[llvm-commits] [PATCH] YAML I/O
Sean Silva
silvas at purdue.edu
Tue Aug 28 09:28:45 PDT 2012
> This format is the most compact. It is also the format that is easiest for
> YAML I/O to validate, since the legal keys at any point are well defined.
> What is lost though, is the original order of shapes. For lld, that does
> not matter. In fact the lld::File model does not have one list of all
> Atoms. It already has four lists. One for each Atom kind.
Ok, this seems satisfactory. I think it's important though that there
actually be an order here, for the sake of testing. E.g. it could be
that the keys are output in alphabetical order.
--Sean Silva
On Mon, Aug 27, 2012 at 6:51 PM, Nick Kledzik <kledzik at apple.com> wrote:
> On Aug 24, 2012, at 6:18 AM, Sean Silva wrote:
>
> Good points.
>
> The only thing that I'm still a little bit shaky on is the handling of
> dynamic classes (e.g. that have virtual methods). So I'd like to paint
> a use case, and then you can tell me whether this is something that
> you are hoping to deal with, and if so, which how you intend to
> address it.
>
> The use case is about deserializing a type which, when manipulated in
> the program, is always held through a pointer to an "interface" type,
> as it appears that lld::Reference is. In particular, I'm shaky about
> how the fields of derived classes get serialized/deserialized; since
> you are holding them through a pointer to the interface, there needs
> to be some sort of dynamic dispatch. To make this concrete:
>
> class Shape {
> virtual double getArea() = 0;
> };
>
> class Rectangle : public Shape {
> double width, height;
> double getArea() { return width * height; };
> };
>
> class Circle : public Shape {
> double radius;
> double getArea() { return M_PI * radius * radius; };
> };
>
> So in the program, you only hold Shape*'s. So how does a Shape* get
> serialized? When serializing a Circle, the mapping will need to have a
> `radius` field, while when serializing a Rectangle, it will need to
> have `width` and `height` fields.
>
> It seems like this inherently needs dynamic dispatch.

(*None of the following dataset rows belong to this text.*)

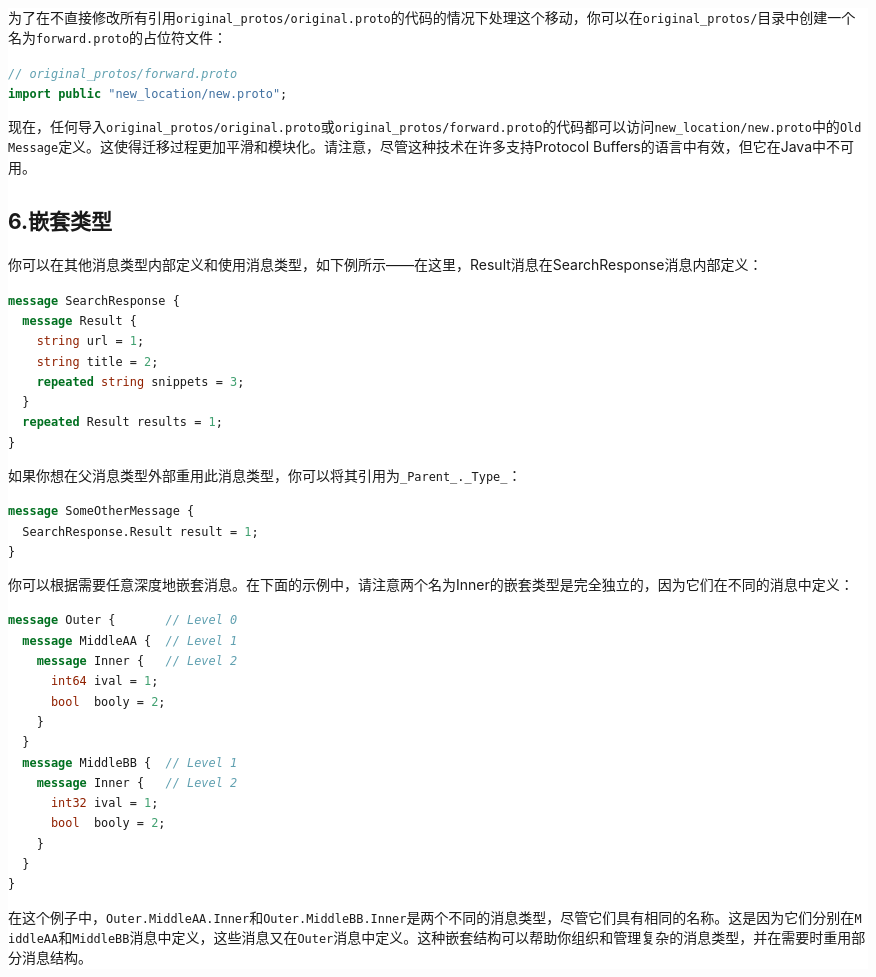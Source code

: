 为了在不直接修改所有引用`original_protos/original.proto`的代码的情况下处理这个移动，你可以在`original_protos/`目录中创建一个名为`forward.proto`的占位符文件：

```protobuf
// original_protos/forward.proto
import public "new_location/new.proto";
```

现在，任何导入`original_protos/original.proto`或`original_protos/forward.proto`的代码都可以访问`new_location/new.proto`中的`OldMessage`定义。这使得迁移过程更加平滑和模块化。请注意，尽管这种技术在许多支持Protocol Buffers的语言中有效，但它在Java中不可用。



## 6.嵌套类型

你可以在其他消息类型内部定义和使用消息类型，如下例所示——在这里，Result消息在SearchResponse消息内部定义：

```protobuf
message SearchResponse {
  message Result {
    string url = 1;
    string title = 2;
    repeated string snippets = 3;
  }
  repeated Result results = 1;
}
```

如果你想在父消息类型外部重用此消息类型，你可以将其引用为`_Parent_._Type_`：

```protobuf
message SomeOtherMessage {
  SearchResponse.Result result = 1;
}
```

你可以根据需要任意深度地嵌套消息。在下面的示例中，请注意两个名为Inner的嵌套类型是完全独立的，因为它们在不同的消息中定义：

```protobuf
message Outer {       // Level 0
  message MiddleAA {  // Level 1
    message Inner {   // Level 2
      int64 ival = 1;
      bool  booly = 2;
    }
  }
  message MiddleBB {  // Level 1
    message Inner {   // Level 2
      int32 ival = 1;
      bool  booly = 2;
    }
  }
}
```

在这个例子中，`Outer.MiddleAA.Inner`和`Outer.MiddleBB.Inner`是两个不同的消息类型，尽管它们具有相同的名称。这是因为它们分别在`MiddleAA`和`MiddleBB`消息中定义，这些消息又在`Outer`消息中定义。这种嵌套结构可以帮助你组织和管理复杂的消息类型，并在需要时重用部分消息结构。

For writing, the
> traits can hand off to a virtual method on Shape*, like
> toYamlMapping(). However, reading seems a lot more difficult, since
> you have to dynamically create the right class. The only approach that
> I can think of off the top of my head is that when serializing, the
> class needs to add its name as a field on the mapping (`__class:
> Circle`, maybe?), and then this is used to select which concrete
> subclass to instantiate.
>
>
> Yes, handling dynamic subclasses is interesting. We have this problem in
> lld with the various kinds of Atoms (all subclasses of ll::Atom). I'll get
> to what I think we should to with Atoms and yaml it a bit. First I want to
> look at your Shape example.
>
> It usually helps to try writing out examples in yaml. Your write up implied
> that your native data structure is something like std::vector<Shape*>. That
> is, a heterogeneous list of Shapes. Here are a couple of ways to express
> that in yaml.
>
> A) Have a key/value that specifies the class type, only key values for that
> type are then legal.
>
> shapes:
> - type: rectangle
> width: 10
> height: 15
> - type: circle
> radius: 5
> - type: rectangle
> width: 10
> height: 12
>
> This is what we currently do for Atoms (and I'm not happy with it). This is
> hard to use with YAML I/O because the semantic legality of some keys depends
> on other keys (For instance, the radius: key is only valid if in a map that
> also contains the type: circle key/value.
>
>
> B) Have a key that specifies the class type, and whose value is itself a
> mapping.
>
> shapes:
> - rectangle:
> width: 10
> height: 15
> - circle:
> radius: 5
> - rectangle:
> width: 10
> height: 12
>
> This is easier for YAML I/O to enforce the lower keys are valid
> combinations (e.g. error it radius and width are used together). But, since
> in any sequence element, every key is optional (rectangle: and circle: are
> both optional), it is hard to enforce that exactly one of those keys are
> used.
>
>
> C) Do some more normalization such that you no longer have a heterogeneous
> sequence, but instead have a couple of homogenous lists:
>
> rectangles:
> - width: 10
> height: 15
> - width: 10
> height: 12
> circles:
> - radius: 5
>
> This format is the most compact. It is also the format that is easiest for
> YAML I/O to validate, since the legal keys at any point are well defined.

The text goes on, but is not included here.